- _Problem requirements_: From the entries below, retype only the lines from the one with "Soit $E$ un" through the one with "On suppose que", exactly as written.

- _Available data_:
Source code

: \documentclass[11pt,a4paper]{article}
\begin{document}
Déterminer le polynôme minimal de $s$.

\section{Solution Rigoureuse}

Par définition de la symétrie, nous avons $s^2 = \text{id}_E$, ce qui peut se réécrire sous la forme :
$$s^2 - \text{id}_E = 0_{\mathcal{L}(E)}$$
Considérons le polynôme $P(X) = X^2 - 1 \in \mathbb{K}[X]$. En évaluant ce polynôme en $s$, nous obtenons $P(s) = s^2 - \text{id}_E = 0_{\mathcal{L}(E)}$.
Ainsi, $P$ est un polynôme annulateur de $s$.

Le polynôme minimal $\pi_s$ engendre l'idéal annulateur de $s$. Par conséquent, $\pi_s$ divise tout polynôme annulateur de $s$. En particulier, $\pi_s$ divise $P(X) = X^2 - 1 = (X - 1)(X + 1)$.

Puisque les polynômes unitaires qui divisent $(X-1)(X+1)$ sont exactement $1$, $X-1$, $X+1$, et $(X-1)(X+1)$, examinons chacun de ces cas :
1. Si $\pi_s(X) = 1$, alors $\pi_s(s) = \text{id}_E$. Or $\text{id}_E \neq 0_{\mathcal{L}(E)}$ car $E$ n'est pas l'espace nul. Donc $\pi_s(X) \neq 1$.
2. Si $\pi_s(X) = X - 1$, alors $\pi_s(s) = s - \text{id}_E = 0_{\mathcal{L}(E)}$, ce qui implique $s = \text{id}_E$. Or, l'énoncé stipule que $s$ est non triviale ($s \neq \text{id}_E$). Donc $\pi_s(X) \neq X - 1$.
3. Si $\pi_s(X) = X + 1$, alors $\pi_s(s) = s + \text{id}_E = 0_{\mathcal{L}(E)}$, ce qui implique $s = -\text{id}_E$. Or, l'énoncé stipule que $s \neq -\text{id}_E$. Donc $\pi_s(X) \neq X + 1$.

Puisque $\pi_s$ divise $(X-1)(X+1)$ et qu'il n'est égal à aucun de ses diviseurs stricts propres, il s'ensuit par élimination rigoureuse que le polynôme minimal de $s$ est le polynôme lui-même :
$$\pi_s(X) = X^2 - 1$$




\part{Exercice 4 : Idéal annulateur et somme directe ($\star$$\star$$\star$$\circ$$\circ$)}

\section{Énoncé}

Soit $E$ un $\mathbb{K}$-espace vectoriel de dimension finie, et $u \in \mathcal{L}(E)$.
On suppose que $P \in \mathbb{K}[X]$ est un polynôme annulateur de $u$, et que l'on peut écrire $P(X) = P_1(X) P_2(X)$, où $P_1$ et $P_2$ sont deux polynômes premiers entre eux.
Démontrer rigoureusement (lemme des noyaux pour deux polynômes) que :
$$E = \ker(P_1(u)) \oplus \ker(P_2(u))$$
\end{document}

- _Result_:
Soit $E$ un $\mathbb{K}$-espace vectoriel de dimension finie, et $u \in \mathcal{L}(E)$.
On suppose que $P \in \mathbb{K}[X]$ est un polynôme annulateur de $u$, et que l'on peut écrire $P(X) = P_1(X) P_2(X)$, où $P_1$ et $P_2$ sont deux polynômes premiers entre eux.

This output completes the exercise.